# Task to carry out
Line for line, return the data exactly, omitting all pictures.

Stored entries
※
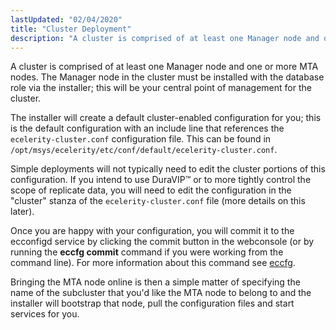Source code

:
 ```yaml
---
lastUpdated: "02/04/2020"
title: "Cluster Deployment"
description: "A cluster is comprised of at least one Manager node and one or more MTA nodes The Manager node in the cluster must be installed with the database role via the installer this will be your central point of management for the cluster The installer will create a default cluster..."
---
```


A cluster is comprised of at least one Manager node and one or more MTA nodes. The Manager node in the cluster must be installed with the database role via the installer; this will be your central point of management for the cluster.

The installer will create a default cluster-enabled configuration for you; this is the default configuration with an include line that references the `ecelerity-cluster.conf` configuration file. This can be found in `/opt/msys/ecelerity/etc/conf/default/ecelerity-cluster.conf`.

Simple deployments will not typically need to edit the cluster portions of this configuration. If you intend to use DuraVIP™ or to more tightly control the scope of replicate data, you will need to edit the configuration in the "cluster" stanza of the `ecelerity-cluster.conf` file (more details on this later).

Once you are happy with your configuration, you will commit it to the ecconfigd service by clicking the commit button in the webconsole (or by running the **eccfg commit**        command if you were working from the command line). For more information about this command see [eccfg](/momentum/3/3-reference/executable-eccfg).

Bringing the MTA node online is then a simple matter of specifying the name of the subcluster that you'd like the MTA node to belong to and the installer will bootstrap that node, pull the configuration files and start services for you.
※
# Answer space
Source code

:
 ```yaml
---
lastUpdated: "02/04/2020"
title: "Cluster Deployment"
description: "A cluster is comprised of at least one Manager node and one or more MTA nodes The Manager node in the cluster must be installed with the database role via the installer this will be your central point of management for the cluster The installer will create a default cluster..."
---
```


A cluster is comprised of at least one Manager node and one or more MTA nodes. The Manager node in the cluster must be installed with the database role via the installer; this will be your central point of management for the cluster.

The installer will create a default cluster-enabled configuration for you; this is the default configuration with an include line that references the `ecelerity-cluster.conf` configuration file. This can be found in `/opt/msys/ecelerity/etc/conf/default/ecelerity-cluster.conf`.

Simple deployments will not typically need to edit the cluster portions of this configuration. If you intend to use DuraVIP™ or to more tightly control the scope of replicate data, you will need to edit the configuration in the "cluster" stanza of the `ecelerity-cluster.conf` file (more details on this later).

Once you are happy with your configuration, you will commit it to the ecconfigd service by clicking the commit button in the webconsole (or by running the **eccfg commit**        command if you were working from the command line). For more information about this command see [eccfg](/momentum/3/3-reference/executable-eccfg).

Bringing the MTA node online is then a simple matter of specifying the name of the subcluster that you'd like the MTA node to belong to and the installer will bootstrap that node, pull the configuration files and start services for you.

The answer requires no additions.